And compare and contrast:

The table is stacked with comfort food — mashed potatoes, burgers, french fries, eggs and bacon — but it’s offering little solace. Moberly fidgets and can barely make eye contact with the Trump voters, even when they try to engage with her. . . .

Suddenly Moberly turned to Stearns, an insurance agent and female Trump voter, and spoke: “It’s hard for me to look at another woman who voted for him, with the misogyny that has been involved in this whole process. I don’t understand how you voted for him.”

Shrugging, Stearns politely smiled. “I can agree to disagree.

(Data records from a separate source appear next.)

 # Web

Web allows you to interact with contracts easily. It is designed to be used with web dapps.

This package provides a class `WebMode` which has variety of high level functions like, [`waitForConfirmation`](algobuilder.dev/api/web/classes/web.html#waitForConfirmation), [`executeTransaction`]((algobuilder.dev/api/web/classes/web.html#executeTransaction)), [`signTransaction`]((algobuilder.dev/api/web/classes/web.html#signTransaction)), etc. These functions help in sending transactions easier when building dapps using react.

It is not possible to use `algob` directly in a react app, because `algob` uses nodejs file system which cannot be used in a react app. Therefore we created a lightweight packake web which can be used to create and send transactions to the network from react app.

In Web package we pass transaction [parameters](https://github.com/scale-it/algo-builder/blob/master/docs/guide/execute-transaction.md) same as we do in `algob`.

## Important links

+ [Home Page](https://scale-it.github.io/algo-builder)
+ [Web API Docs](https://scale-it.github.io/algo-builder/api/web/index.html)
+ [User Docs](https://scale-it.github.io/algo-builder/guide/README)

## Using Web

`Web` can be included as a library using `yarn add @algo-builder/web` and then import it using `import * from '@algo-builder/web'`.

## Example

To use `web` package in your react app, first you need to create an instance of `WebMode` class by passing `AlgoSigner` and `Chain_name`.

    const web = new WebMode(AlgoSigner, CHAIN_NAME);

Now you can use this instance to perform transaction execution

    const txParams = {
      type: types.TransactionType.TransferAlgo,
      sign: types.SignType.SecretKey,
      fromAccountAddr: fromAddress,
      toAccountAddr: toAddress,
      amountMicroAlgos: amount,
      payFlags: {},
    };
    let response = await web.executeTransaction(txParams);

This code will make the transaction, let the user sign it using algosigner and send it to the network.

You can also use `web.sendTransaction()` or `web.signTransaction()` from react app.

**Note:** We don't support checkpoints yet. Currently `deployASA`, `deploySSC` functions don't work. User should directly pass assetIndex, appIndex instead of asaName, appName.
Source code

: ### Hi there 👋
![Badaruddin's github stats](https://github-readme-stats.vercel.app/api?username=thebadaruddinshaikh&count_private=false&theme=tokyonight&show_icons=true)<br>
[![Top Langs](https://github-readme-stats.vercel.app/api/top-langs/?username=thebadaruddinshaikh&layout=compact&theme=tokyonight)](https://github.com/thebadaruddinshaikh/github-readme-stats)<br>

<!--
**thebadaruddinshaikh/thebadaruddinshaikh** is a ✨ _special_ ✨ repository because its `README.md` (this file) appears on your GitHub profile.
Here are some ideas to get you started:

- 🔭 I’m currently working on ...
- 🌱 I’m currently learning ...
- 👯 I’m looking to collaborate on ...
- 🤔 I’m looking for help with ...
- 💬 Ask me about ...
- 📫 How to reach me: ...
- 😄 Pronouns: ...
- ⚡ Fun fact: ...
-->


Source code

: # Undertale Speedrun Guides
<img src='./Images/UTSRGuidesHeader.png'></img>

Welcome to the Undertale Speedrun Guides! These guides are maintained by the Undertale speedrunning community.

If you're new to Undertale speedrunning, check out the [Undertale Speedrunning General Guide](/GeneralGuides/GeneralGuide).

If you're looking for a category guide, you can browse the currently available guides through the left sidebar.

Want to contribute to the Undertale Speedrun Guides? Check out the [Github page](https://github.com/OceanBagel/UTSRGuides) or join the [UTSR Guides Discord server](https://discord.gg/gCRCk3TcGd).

I’m one of those kind of people.”

Trump Derangement Syndrome is real, and it’s not improving. And yes, it’s truly derangement:

TRUMP2020 HAS A LOT OF AGENTS INSIDE THE DEMOCRATIC PARTY: Democrats: Proud to Be the Anti-White, Anti-Male, Anti-Heterosexual Party.

From the comments: “All that just to tell Joe Biden they don’t want him to run? Seems like overkill.”

Related: Rod Dreher: Trump Will Be President Forever. “This mentality exemplified by Madeleine Leader has a lot to do with why, at the end of the day, I’ll end up voting Republican out of pure self-protection, and to protect the job prospects of my children, especially my sons. Good job, Democrats. You are telling straight white people that they are second-class citizens who don’t deserve fairness. You’ll continue to find self-hating liberal whites who are willing to accept this garbage, but many more aren’t falling for it — and know what kind of world Democrats are preparing for them when and if they take power again.”

This will not end well.

DO YOU WANT MORE TRUMP? BECAUSE ARTICLES LIKE THIS ARE HOW YOU GET MORE TRUMP: Let’s Ban Men From Workplaces.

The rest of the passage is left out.